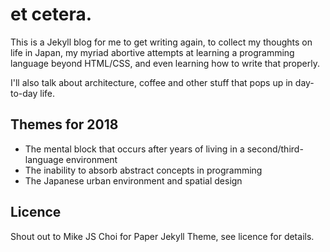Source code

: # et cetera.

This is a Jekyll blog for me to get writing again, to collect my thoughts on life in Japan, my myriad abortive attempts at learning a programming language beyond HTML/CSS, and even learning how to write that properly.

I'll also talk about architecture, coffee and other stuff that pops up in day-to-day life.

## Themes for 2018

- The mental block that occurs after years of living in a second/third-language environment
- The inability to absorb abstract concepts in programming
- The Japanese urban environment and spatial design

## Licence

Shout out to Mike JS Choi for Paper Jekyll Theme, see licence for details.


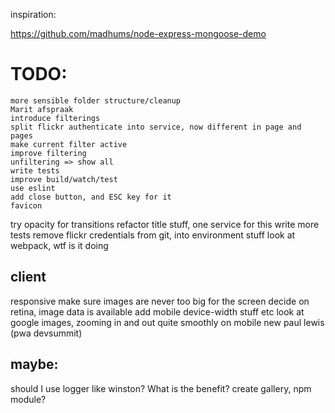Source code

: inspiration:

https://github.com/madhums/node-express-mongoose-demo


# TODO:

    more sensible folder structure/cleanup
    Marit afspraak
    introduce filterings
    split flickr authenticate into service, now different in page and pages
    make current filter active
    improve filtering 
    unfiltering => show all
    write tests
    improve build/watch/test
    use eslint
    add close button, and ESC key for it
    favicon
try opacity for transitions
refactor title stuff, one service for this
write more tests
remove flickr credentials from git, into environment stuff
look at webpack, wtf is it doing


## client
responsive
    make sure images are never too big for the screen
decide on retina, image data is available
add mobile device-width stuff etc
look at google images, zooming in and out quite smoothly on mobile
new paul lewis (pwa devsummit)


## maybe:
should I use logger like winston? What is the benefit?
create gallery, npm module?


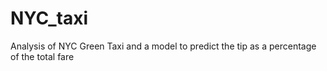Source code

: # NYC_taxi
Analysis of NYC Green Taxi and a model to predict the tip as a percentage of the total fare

--

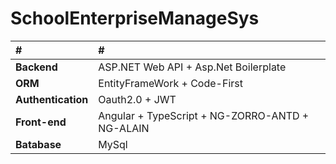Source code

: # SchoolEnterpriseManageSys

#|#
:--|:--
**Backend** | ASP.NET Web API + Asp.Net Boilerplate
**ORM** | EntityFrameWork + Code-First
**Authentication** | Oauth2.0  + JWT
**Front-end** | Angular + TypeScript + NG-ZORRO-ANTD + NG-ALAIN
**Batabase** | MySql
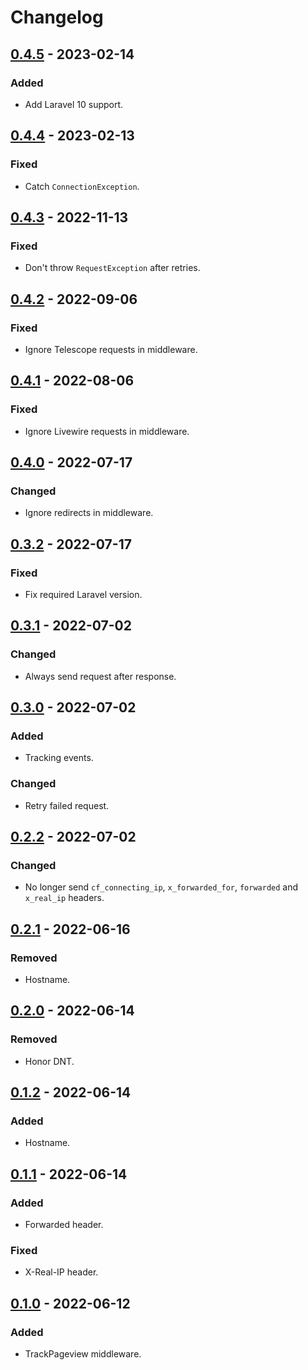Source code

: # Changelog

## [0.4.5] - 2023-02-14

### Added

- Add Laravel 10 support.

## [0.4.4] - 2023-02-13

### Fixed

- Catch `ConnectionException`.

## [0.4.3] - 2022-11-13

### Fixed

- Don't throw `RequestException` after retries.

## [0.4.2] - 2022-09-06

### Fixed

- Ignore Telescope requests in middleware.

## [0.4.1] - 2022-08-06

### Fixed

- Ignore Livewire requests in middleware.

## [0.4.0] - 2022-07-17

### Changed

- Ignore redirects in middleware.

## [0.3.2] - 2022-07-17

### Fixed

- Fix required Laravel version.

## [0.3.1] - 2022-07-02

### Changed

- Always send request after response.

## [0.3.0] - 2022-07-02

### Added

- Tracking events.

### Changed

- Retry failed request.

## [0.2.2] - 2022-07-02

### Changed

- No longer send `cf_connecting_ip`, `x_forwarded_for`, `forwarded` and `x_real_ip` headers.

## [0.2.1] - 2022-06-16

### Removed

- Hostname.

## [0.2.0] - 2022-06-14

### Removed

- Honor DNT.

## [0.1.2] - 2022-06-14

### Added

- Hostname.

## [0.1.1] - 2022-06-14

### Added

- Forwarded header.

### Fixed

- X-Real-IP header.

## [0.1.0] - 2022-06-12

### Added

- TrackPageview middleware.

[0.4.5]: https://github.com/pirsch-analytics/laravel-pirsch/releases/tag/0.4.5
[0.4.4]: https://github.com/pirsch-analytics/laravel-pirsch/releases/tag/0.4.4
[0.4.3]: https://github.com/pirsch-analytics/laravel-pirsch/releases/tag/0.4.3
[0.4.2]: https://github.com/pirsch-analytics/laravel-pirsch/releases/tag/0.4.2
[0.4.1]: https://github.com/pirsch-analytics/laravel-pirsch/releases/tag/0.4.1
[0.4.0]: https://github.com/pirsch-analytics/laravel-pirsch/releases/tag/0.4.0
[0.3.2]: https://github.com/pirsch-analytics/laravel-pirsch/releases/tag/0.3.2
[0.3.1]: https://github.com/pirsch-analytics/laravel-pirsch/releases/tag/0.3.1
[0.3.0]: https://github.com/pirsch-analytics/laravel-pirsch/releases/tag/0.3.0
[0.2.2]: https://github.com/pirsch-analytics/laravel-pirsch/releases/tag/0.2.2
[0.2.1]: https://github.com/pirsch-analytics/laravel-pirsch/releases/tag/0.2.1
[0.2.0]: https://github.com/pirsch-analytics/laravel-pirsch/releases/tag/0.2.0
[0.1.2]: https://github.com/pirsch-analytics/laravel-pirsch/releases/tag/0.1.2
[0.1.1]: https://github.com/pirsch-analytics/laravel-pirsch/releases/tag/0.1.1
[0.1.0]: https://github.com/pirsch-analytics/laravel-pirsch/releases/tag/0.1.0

- _Exercise_:
The expected answer is a copy of each line above containing "stuff".

- _Written solution_:
I'll also talk about architecture, coffee and other stuff that pops up in day-to-day life.
refactor title stuff, one service for this
remove flickr credentials from git, into environment stuff
add mobile device-width stuff etc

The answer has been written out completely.